Kansans are urged to remain alert and prepare for a severe storm threat this weekend that could include heavy rainfall, tornadoes, damaging winds and large hail.
"We know Kansas will have severe weather this weekend, starting tonight and Friday, especially Saturday, and even into Sunday," said Chad Omitt with the National Weather Service in Topeka. Information regarding the threat is available from the National Weather Service Storm Prediction Center at http://www.spc.noaa.gov/products/outlook/.
"We’re still in the beginning of severe weather season so the time to make sure you’re prepared is now," said Angee Morgan, deputy director of the Kansas Division of Emergency Management. "Just being aware of weather conditions and forecasts is one of the first things you can do to be prepared for severe weather," said Morgan. "We urge everyone to get a NOAA weather radio and keep it tuned to your local alert area."
"It’s also important for everyone to establish multiple ways to get information in case of travel, power outages or various communication challenges during storms," Omitt said. He suggested families discuss now where they will go if a tornado threat is approaching.

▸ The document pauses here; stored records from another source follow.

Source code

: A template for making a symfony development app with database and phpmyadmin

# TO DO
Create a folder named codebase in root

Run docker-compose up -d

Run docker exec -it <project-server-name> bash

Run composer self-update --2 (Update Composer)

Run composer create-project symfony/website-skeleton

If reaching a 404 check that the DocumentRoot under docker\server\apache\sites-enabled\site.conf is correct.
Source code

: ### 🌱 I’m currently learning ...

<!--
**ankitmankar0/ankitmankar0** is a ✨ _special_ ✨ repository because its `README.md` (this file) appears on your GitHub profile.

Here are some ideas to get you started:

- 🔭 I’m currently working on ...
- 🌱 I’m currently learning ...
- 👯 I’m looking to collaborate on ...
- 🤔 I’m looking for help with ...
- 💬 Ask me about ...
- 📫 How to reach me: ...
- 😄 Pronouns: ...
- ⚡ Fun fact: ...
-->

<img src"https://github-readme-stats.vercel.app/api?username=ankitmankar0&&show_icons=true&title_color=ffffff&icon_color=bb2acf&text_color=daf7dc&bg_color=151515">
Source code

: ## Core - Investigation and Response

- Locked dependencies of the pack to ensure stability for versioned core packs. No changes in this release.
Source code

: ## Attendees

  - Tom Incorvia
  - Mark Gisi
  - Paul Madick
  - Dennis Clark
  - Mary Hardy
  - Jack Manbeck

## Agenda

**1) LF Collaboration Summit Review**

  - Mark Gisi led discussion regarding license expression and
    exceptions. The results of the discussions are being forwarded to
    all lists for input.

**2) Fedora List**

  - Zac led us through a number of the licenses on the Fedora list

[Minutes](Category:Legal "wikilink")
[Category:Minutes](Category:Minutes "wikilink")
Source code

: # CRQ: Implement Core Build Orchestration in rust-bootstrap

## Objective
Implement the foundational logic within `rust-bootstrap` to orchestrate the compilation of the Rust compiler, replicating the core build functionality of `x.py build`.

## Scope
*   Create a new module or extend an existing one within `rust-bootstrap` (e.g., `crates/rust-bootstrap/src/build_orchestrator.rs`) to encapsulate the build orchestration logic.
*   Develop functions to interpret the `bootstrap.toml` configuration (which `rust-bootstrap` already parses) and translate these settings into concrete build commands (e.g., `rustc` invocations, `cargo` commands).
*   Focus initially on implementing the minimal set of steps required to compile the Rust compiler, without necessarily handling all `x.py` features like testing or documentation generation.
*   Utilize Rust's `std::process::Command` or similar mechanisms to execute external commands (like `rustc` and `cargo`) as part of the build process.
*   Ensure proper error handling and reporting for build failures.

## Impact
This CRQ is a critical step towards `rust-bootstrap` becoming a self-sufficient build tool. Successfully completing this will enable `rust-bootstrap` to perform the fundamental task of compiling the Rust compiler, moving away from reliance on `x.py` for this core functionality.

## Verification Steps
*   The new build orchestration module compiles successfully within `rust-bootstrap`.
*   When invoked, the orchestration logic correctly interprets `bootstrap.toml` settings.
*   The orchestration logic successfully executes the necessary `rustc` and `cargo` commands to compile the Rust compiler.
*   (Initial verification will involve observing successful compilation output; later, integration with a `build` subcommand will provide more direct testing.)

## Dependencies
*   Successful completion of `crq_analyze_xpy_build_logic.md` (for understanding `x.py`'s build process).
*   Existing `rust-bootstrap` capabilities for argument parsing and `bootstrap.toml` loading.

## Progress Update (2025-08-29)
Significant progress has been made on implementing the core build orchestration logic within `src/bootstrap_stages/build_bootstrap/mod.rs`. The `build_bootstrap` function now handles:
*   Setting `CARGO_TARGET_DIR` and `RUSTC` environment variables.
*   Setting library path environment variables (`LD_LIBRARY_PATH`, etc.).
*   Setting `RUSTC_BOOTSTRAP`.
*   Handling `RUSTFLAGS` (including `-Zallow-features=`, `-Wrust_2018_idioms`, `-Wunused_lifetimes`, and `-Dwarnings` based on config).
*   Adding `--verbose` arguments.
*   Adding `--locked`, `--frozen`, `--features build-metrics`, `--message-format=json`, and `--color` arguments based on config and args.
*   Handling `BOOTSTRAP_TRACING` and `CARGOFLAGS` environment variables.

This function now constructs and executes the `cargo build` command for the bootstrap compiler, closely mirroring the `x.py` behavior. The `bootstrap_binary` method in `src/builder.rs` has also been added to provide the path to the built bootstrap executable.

While a tornado warning indicates a tornado has been sighted or is on weather radar, a severe thunderstorm warning also means there is a possibility for tornados. A recent F2 tornado in Harveyville occurred during a severe thunderstorm warning.
"Heeding weather warnings is critical to improving your chances of staying safe," Omitt said.
"Since spring typically brings an increase in activities like proms, ballgames and picnics, it’s critical for family members, schools and organizations to plan how to stay safe during a severe weather threat like this weekend," Morgan said.
Severe weather can also bring the potential for floods and flash floods.
"More people are killed each year by floods than tornadoes," she said. "If flooding is headed your way, don’t wait until the last minute to evacuate. It only takes 18 inches of water to float a car, so don’t expect that you will be able to drive out of danger once the floods arrive."
A home and car emergency kit will help ensure Kansans are better prepared for emergency situations.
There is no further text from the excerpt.